Components of Adenovirus Genome Packaging

Abstract

Adenoviruses (AdVs) are icosahedral viruses with double-stranded DNA (dsDNA) genomes. Genome packaging in AdV is thought to be similar to that seen in dsDNA containing icosahedral bacteriophages and herpesviruses. Specific recognition of the AdV genome is mediated by a packaging domain located close to the left end of the viral genome and is mediated by the viral packaging machinery. Our understanding of the role of various components of the viral packaging machinery in AdV genome packaging has greatly advanced in recent years. Characterization of empty capsids assembled in the absence of one or more components involved in packaging, identification of the unique vertex, and demonstration of the role of IVa2, the putative packaging ATPase, in genome packaging have provided compelling evidence that AdVs follow a sequential assembly pathway. This review provides a detailed discussion on the functions of the various viral and cellular factors involved in AdV genome packaging. We conclude by briefly discussing the roles of the empty capsids, assembly intermediates, scaffolding proteins, portal vertex and DNA encapsidating enzymes in AdV assembly and packaging.

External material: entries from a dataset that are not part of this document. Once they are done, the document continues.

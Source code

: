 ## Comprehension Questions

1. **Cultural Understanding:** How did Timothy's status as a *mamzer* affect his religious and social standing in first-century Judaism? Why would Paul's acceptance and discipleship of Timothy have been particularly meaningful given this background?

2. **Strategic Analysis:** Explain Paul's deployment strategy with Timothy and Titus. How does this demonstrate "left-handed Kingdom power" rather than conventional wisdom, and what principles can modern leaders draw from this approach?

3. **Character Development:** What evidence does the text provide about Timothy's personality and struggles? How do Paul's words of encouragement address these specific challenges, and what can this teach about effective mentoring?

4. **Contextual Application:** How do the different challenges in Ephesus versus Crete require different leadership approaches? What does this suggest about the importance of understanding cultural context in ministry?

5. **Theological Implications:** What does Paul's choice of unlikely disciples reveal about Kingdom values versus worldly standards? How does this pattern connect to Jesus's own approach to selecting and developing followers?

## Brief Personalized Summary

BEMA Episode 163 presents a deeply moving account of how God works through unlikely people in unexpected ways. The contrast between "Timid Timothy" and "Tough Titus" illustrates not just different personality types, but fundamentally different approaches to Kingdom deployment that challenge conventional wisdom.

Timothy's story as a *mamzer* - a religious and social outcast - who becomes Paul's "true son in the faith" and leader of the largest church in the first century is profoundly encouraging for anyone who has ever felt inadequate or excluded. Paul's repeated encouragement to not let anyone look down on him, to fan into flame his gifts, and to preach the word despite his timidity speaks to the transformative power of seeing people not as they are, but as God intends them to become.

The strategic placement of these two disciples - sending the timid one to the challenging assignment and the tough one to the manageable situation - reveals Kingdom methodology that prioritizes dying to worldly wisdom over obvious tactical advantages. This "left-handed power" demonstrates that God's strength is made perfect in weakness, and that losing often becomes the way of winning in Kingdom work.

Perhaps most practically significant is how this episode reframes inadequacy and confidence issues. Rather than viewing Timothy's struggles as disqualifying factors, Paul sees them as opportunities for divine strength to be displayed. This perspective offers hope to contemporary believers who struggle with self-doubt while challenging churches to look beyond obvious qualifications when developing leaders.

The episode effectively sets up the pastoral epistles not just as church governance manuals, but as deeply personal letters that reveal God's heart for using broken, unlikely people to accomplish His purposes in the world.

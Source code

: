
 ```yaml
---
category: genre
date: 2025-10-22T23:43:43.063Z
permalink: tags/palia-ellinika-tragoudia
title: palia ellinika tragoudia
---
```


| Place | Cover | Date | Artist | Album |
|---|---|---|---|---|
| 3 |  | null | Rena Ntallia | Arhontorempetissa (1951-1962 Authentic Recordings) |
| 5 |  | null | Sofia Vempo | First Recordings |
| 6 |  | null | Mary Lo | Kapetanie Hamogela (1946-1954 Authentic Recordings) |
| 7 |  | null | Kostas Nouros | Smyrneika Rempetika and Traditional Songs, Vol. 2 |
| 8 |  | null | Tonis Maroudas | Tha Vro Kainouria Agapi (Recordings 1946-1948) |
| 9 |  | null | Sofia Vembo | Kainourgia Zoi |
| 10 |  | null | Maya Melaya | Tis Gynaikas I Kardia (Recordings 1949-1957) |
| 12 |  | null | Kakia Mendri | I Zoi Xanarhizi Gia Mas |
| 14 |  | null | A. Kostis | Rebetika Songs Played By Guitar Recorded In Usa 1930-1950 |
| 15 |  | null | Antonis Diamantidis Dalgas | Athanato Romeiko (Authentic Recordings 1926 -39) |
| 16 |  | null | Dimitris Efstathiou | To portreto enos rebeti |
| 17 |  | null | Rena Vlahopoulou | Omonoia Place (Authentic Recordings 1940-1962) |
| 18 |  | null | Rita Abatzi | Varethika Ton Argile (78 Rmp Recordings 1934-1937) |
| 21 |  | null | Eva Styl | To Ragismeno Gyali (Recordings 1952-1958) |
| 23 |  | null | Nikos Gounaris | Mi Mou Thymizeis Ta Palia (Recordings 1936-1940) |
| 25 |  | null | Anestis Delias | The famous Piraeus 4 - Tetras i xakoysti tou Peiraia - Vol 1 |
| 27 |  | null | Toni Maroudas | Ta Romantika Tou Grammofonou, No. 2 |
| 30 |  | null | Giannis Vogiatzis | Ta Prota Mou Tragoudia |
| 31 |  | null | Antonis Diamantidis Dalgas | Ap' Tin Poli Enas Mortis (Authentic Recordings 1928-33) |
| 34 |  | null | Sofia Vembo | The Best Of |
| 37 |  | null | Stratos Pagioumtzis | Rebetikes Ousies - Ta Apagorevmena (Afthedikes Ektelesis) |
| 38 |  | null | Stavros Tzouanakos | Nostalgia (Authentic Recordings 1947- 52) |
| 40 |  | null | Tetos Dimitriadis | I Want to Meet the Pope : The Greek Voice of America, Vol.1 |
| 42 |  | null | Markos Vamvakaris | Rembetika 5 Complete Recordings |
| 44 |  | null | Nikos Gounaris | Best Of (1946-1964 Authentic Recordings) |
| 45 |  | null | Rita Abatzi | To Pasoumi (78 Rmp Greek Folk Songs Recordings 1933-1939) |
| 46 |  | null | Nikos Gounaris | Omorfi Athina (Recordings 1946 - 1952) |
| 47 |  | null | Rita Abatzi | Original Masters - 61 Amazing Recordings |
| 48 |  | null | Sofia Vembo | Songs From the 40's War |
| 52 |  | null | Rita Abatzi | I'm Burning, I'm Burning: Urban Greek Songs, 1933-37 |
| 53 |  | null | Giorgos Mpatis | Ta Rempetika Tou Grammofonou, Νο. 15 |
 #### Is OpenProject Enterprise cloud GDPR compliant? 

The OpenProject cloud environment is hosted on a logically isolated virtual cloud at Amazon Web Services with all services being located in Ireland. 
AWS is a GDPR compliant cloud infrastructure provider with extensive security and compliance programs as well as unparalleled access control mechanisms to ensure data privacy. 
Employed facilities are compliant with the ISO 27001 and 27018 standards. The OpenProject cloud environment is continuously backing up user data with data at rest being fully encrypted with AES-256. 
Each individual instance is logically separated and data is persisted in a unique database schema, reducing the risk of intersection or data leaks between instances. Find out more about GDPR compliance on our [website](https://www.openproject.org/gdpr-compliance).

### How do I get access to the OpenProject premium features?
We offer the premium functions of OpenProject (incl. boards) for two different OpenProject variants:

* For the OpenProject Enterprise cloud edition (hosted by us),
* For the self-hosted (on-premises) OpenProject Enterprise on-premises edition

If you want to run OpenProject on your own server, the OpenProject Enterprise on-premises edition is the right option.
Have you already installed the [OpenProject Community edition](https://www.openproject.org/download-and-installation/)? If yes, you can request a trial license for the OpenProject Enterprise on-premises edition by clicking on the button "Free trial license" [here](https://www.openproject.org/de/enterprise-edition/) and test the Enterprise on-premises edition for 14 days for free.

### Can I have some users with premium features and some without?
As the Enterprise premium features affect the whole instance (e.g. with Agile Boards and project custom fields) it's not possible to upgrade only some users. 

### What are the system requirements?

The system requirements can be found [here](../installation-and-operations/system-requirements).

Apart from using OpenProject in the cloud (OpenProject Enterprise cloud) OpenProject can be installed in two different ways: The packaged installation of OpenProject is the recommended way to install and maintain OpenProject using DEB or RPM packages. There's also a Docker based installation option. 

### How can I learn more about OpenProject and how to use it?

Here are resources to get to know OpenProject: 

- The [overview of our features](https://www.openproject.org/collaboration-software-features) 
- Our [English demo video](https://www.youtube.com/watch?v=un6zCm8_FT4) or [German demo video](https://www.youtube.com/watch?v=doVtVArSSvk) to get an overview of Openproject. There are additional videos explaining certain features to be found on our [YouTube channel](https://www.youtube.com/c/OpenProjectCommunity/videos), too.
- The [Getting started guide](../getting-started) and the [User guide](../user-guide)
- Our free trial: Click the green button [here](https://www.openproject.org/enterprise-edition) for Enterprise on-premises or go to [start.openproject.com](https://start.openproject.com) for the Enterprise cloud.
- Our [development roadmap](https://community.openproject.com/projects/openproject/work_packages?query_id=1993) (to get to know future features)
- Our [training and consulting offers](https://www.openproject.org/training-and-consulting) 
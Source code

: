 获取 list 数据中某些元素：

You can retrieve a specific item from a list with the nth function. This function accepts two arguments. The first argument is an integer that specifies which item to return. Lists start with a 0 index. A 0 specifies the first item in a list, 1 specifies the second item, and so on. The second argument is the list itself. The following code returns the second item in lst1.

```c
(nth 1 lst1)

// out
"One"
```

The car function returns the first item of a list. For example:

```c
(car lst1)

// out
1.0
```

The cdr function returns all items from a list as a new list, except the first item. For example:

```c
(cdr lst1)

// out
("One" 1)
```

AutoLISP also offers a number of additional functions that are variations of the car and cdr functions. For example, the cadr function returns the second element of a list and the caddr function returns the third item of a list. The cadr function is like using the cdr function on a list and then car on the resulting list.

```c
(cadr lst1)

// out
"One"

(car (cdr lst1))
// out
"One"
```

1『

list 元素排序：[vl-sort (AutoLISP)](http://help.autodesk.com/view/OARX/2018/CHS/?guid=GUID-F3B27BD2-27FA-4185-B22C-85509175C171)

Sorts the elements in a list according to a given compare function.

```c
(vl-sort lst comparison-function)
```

Keywords: ATPase; IVa2; L4 22K; L4 33K; adenovirus; genome packaging; packaging domain; portal vertex.

Figure 1

Transcription map of HAdV-C5 genome. Viral genome is shown in blue. The early regions (E1, E2, E3, and E4) and the late regions (L1, L2, L3, L4, and L5) are shown in gray. Proteins expressed from various regions are indicated above or below the region. Factors involved in AdV packaging are shown in red. The map is not drawn to scale.

Figure 2

Predicted model of AdV assembly and packaging. Step 1: Capsid assembly: Empty capsids are assembled from hexon trimers and pentons, along with the minor capsid proteins (pIIIa, pVI, pVIII, IX, protease and portal) and the non-structural proteins (L1 52/55K and the scaffolding protein). Step 2: Genome recognition: Packaging proteins IVa2, L4 33K, L1 52/55K, and L4 22K bind to the packaging domain located close to the left end of the genome. The genome is associated with pTP at each end. Step 3: Packaging: The genome is inserted into the empty capsids through an unknown portal located at the unique vertex by the action of IVa2, L4 22K, and L4 33K. The core proteins V, VII and mu are incorporated into the empty capsids during or after genome incorporation. Step 4: Final maturation: Scaffolding protein (not known), L4 22K and 33K are released during or after genome incorporation. The virus encoded protease cleaves its substrates pIIIa, L1 52/55K, pVI, pVII, pVIII, mu and pTP, resulting in conformational changes in the capsid structure and maturation of the virus particle. pVI, precursor VI; pVII, precursor VII; pVIII, precursor VIII; pTP, precursor terminal protein.?, indicates that the identity is not known. L and R indicate left and right ends of the viral genome, respectively.

Figure 3

Schematic depiction of the left end of HAdV-C5 genome. The packaging domain of HAdV-C5 is located between 220 and 400 bp of the viral genome and consists of seven AT-rich repeats, referred to as A-repeats. The terminal protein (TP) is covalently attached to the 5′-phosphate. The left inverted terminal repeat (left ITR) extends from 1 to 103 bp. Transcription from the early region 1A (E1A) begins at 499 bp.

Figure 4

Known functional domains of IVa2 protein. Known functional domains of HAdV-C5 IVa2 protein (1–449 residues) are depicted. The locations of the nucleolar localization signal (NuLS), Walker A motif (A), Walker B motif (B), and nuclear localization signal (NLS) are shown. Dotted arrows (79–98, and 421–449) indicate the regions that are part of the bipartite DNA binding domain.